== Segment start ==

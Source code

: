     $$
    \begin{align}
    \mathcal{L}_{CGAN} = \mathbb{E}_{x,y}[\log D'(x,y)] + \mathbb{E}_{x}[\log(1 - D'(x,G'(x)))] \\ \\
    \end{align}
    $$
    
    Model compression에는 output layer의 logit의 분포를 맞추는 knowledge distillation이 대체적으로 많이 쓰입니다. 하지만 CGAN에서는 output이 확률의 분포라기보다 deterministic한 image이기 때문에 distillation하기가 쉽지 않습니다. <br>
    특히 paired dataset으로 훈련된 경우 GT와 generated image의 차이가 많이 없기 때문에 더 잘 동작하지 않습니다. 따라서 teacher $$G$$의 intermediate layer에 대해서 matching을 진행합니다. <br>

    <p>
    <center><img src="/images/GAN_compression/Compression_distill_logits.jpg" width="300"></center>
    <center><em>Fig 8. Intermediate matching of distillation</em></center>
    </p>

== Segment end ==

■ **TASK DESCRIPTION**: Every line above from the line with "Model compression에는 output" to the line with "특히 paired dataset으로", both included, must be reproduced exactly, and no other line may appear.

■ **RESULT**:
    Model compression에는 output layer의 logit의 분포를 맞추는 knowledge distillation이 대체적으로 많이 쓰입니다. 하지만 CGAN에서는 output이 확률의 분포라기보다 deterministic한 image이기 때문에 distillation하기가 쉽지 않습니다. <br>
    특히 paired dataset으로 훈련된 경우 GT와 generated image의 차이가 많이 없기 때문에 더 잘 동작하지 않습니다. 따라서 teacher $$G$$의 intermediate layer에 대해서 matching을 진행합니다. <br>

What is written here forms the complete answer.